Название: When the Flood Falls
Автор: J.E. Barnard
Издательство: Ingram
Жанр: Ужасы и Мистика
Серия: The Falls Mysteries
isbn: 9781459741232
isbn:
“Lacey?” she whispered down the stairs, as loud as she dared. But of course there was no response. She crept three steps down, peering into the gloom below. No hint of starlight filtered through her drapes, which were drawn shut obsessively well. No way to know if someone was outside any particular window or door except by moving aside the drape. How many nights had she done just that — crept downstairs to peer out while trying not to move the cloth noticeably, always dreading being confronted by a face peering in?
Her ankle twinged, a reminder to keep moving or sit down.

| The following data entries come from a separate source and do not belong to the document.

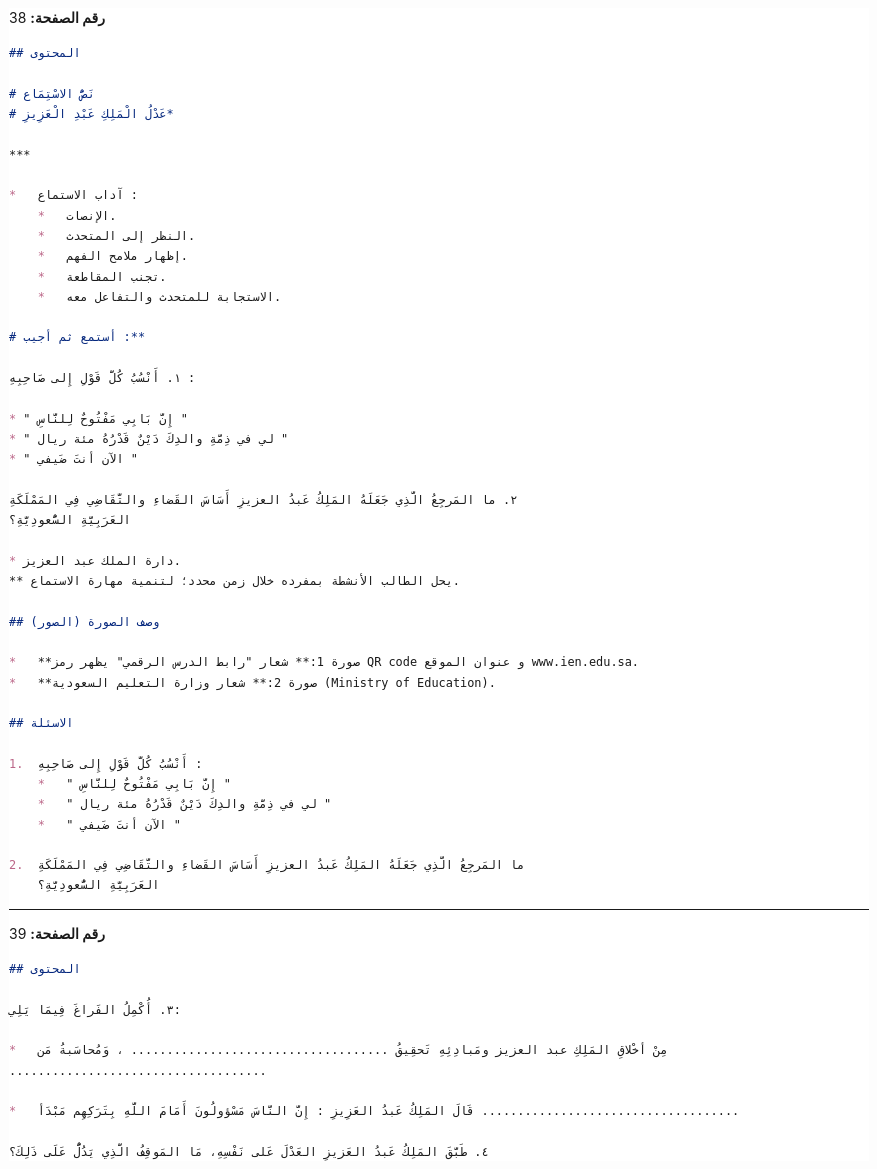 **رقم الصفحة:** 38
```markdown
## المحتوى

# نَصُّ الاسْتِمَاع
# عَدْلُ الْمَلِكِ عَبْدِ الْعَزِيزِ*

***

*   آداب الاستماع :
    *   الإنصات.
    *   النظر إلى المتحدث.
    *   إظهار ملامح الفهم.
    *   تجنب المقاطعة.
    *   الاستجابة للمتحدث والتفاعل معه.

# أستمع ثم أجيب :**

١. أَنْسُبُ كُلَّ قَوْلِ إِلى صَاحِبِهِ :

* " إِنَّ بَابِي مَفْتُوحٌ لِلنَّاسِ "
* " لي في ذِمَّةِ والدِكَ دَيْنٌ قَدْرُهُ مئة ريال "
* " الآن أنتَ ضَيفي "

٢. ما المَرجِعُ الَّذِي جَعَلَهُ المَلِكُ عَبدُ العزيزِ أَسَاسَ القَضاءِ والتَّقَاضِي فِي المَمْلَكَةِ
العَرَبِيَّةِ السُّعودِيَّةِ؟

* دارة الملك عبد العزيز.
** يحل الطالب الأنشطة بمفرده خلال زمن محدد؛ لتنمية مهارة الاستماع.

## وصف الصورة (الصور)

*   **صورة 1:** شعار "رابط الدرس الرقمي" يظهر رمز QR code و عنوان الموقع www.ien.edu.sa.
*   **صورة 2:** شعار وزارة التعليم السعودية (Ministry of Education).

## الاسئلة

1.  أَنْسُبُ كُلَّ قَوْلِ إِلى صَاحِبِهِ :
    *   " إِنَّ بَابِي مَفْتُوحٌ لِلنَّاسِ "
    *   " لي في ذِمَّةِ والدِكَ دَيْنٌ قَدْرُهُ مئة ريال "
    *   " الآن أنتَ ضَيفي "

2.  ما المَرجِعُ الَّذِي جَعَلَهُ المَلِكُ عَبدُ العزيزِ أَسَاسَ القَضاءِ والتَّقَاضِي فِي المَمْلَكَةِ
    العَرَبِيَّةِ السُّعودِيَّةِ؟
```
-----------------------------------------

**رقم الصفحة:** 39
```markdown
## المحتوى

٣. أُكْمِلُ الفَراغَ فِيمَا يَلِي:

*   مِنْ أخْلاقِ المَلِكِ عبد العزيز ومَبادِئِهِ تَحقِيقُ .................................... ، وَمُحاسَبةُ مَن ....................................

*   قَالَ المَلِكُ عَبدُ العَزِيزِ : إِنَّ النَّاسَ مَسْؤولُونَ أَمَامَ اللَّهِ بِتَرَكِهِم مَبْدَأ ....................................

٤. طَبَّقَ المَلِكُ عَبدُ العَزيزِ العَدْلَ عَلى نَفْسِهِ، مَا المَوقِفُ الَّذِي يَدُلُّ عَلَى ذَلِكَ؟

```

Which would it be: go downstairs and stand ready to help Lacey, or go hide and let someone else face the terror she was shirking?
Dee Phillips, she told herself fiercely, crouched in darkness on the third stair, You have survived broken bones, a broken marriage, law school, and the most cutthroat profession in the so-called civilized world. You will not hide while someone else defends your turf for you. She stood up straight, clutched her cellphone tight and the railing tighter, and descended, step by cautious step, into the abyss.
Lacey peered out past the curtains on the kitchen window, the last one on her circuit. Nothing moved that she could see. And surprisingly, she could see plenty. The circling spruces made a dark palisade, but the open spaces gathered what light sprinkled down from the stars and the sliver of moon. Her night vision was operating at full strength after her long grope through the blacked-out rooms. Three stubbed toes, a smacked and stinging elbow, and one fast grab at a lamp that had teetered as she reached past it. That was all she’d gained so far. Was it time to turn on the outside lights, assuming she could find the right switches? She moved toward the mudroom, bumping her hip bone on the black granite countertop, and let her fingers drift along the wall. Switches — which ones did what? She didn’t press any to find out.
She slid aside the blinds on the mudroom’s exterior door. Still nobody. Just the furniture on the deck and the hanging baskets above. A few shadows large enough to hide a man, or a deer, if it stood quite still. She could walk outside and yell for whoever it was to show themselves. Say the cops were on their way. They probably should have called the police right away, but if it was only a deer going after the flowers, she’d feel like a fool. And an even bigger failure. Only a few weeks off the Force and she couldn’t handle walking around a house at night? She’d have been laughed off the job, if she were still on it. But there was a difference, a confidence, to walking a perimeter with a heavy flashlight, heavy boots, a heavy vest, and a dispatcher on the other end of your radio. Here, she’d be walking out in Tweety Bird pants and T-shirt and bare feet, if she couldn’t find her workboots in the dark, strange house. The dogs still hadn’t made a sound. She couldn’t tell from this angle if they were asleep in their shelter or lying drugged — or worse — by the gate. Going out there was the next logical step. Or rather, putting on her workboots was. She tied the laces in the dark, tucking in the trailing ends in case she had to chase down a prowler.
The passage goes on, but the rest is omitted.